What the task requires: Within the entries below, find each line containing the word "first" and copy it.

Dataset entries:
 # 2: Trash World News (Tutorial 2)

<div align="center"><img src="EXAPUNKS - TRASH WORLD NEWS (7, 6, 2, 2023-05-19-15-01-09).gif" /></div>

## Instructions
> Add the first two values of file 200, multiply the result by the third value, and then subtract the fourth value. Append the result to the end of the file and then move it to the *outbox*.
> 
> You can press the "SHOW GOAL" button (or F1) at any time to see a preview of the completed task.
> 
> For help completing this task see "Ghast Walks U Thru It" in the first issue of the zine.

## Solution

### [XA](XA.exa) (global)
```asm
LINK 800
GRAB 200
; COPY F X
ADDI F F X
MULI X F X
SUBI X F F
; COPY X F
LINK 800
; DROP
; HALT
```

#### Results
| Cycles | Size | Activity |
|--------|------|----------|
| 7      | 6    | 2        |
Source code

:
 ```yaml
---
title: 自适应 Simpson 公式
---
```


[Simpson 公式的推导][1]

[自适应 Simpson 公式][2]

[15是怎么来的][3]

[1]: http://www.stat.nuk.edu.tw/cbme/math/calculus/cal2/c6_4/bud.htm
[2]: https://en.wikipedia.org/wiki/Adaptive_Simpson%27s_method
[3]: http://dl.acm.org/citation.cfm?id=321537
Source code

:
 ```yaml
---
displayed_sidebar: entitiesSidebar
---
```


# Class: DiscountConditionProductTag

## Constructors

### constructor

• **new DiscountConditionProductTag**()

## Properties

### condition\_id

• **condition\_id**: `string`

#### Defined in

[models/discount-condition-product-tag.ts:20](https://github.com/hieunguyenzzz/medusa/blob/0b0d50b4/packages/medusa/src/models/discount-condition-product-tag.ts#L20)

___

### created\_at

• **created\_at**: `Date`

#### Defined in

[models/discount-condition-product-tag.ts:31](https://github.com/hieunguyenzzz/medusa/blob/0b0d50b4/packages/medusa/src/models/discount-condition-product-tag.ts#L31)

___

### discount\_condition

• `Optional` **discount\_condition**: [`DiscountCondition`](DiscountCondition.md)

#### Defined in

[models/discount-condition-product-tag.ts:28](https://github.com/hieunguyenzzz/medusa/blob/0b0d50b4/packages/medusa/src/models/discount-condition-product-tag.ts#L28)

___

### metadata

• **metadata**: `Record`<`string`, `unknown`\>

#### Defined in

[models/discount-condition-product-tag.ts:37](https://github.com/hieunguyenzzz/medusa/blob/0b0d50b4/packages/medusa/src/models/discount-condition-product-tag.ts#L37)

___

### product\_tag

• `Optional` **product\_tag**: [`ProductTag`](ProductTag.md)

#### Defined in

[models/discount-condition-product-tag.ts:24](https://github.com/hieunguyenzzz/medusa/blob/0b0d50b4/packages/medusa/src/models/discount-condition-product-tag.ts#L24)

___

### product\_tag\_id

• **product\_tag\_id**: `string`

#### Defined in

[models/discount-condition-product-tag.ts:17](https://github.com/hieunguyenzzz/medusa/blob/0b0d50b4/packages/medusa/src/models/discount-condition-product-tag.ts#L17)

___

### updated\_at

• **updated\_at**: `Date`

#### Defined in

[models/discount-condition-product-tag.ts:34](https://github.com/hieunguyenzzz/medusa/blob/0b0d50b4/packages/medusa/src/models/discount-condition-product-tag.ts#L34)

Exercise answer:
> Add the first two values of file 200, multiply the result by the third value, and then subtract the fourth value. Append the result to the end of the file and then move it to the *outbox*.
> For help completing this task see "Ghast Walks U Thru It" in the first issue of the zine.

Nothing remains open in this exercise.